Source texts of formatted documents
- - - - -

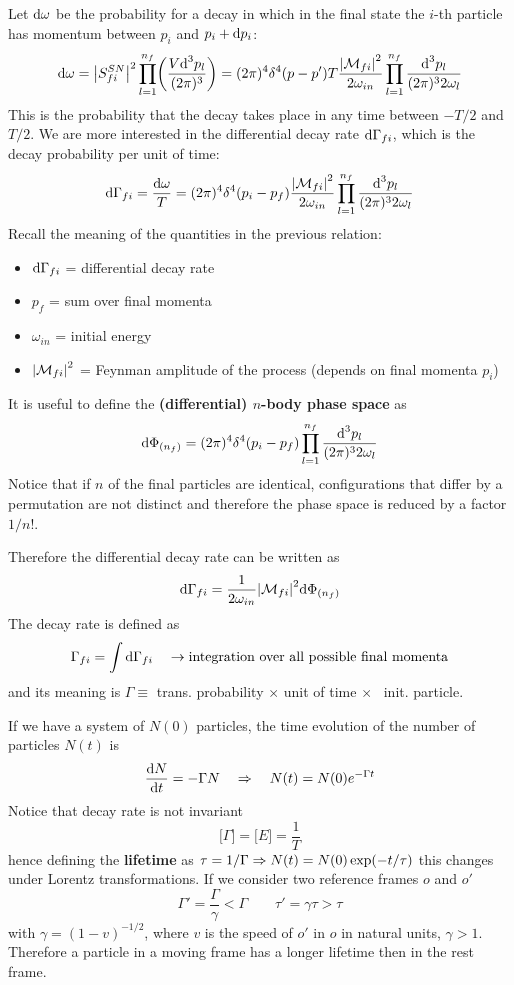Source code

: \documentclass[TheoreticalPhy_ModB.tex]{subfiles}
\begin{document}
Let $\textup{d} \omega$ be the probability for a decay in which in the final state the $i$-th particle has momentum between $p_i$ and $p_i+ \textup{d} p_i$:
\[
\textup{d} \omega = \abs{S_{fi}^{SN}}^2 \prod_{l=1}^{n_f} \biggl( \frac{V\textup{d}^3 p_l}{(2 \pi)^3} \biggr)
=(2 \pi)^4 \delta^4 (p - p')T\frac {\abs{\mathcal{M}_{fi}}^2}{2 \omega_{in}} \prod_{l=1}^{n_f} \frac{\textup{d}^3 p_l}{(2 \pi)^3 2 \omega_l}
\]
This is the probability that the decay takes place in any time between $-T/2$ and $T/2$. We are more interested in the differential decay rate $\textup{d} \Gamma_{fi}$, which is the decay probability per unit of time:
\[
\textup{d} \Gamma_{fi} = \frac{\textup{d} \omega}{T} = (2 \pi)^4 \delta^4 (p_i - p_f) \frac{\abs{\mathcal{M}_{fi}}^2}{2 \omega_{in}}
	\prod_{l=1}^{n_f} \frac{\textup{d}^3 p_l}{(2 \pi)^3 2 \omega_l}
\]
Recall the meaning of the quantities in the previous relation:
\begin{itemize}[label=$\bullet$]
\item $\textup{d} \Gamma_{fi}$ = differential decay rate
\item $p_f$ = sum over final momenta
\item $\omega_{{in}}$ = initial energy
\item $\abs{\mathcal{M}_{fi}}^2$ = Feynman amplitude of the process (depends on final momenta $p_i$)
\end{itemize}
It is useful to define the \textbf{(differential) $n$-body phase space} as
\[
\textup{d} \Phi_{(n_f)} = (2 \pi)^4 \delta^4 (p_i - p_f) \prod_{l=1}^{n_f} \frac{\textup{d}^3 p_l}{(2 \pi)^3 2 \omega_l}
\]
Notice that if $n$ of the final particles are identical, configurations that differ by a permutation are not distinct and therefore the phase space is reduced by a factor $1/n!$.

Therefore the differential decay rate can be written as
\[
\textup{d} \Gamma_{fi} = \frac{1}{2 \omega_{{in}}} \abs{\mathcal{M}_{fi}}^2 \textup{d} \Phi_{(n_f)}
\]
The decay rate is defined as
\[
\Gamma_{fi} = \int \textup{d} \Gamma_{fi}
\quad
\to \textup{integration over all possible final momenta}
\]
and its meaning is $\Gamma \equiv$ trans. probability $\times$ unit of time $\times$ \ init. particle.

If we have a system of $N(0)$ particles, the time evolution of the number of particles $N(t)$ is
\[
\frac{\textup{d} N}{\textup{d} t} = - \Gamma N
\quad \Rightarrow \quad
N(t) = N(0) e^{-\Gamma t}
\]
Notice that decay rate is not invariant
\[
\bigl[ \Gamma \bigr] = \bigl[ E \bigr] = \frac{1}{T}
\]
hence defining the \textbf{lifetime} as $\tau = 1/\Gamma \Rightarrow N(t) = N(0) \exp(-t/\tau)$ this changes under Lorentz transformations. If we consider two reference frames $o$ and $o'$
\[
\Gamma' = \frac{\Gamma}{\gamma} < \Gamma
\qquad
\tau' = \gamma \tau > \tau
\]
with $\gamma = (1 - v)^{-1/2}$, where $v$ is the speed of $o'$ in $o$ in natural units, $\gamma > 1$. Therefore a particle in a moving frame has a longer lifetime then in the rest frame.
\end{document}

- - - - -

**INSTRUCTIONS TO FOLLOW**
Count every line in the data that contains the word "decay", then give that count and nothing else.

**TASK ANSWER**
6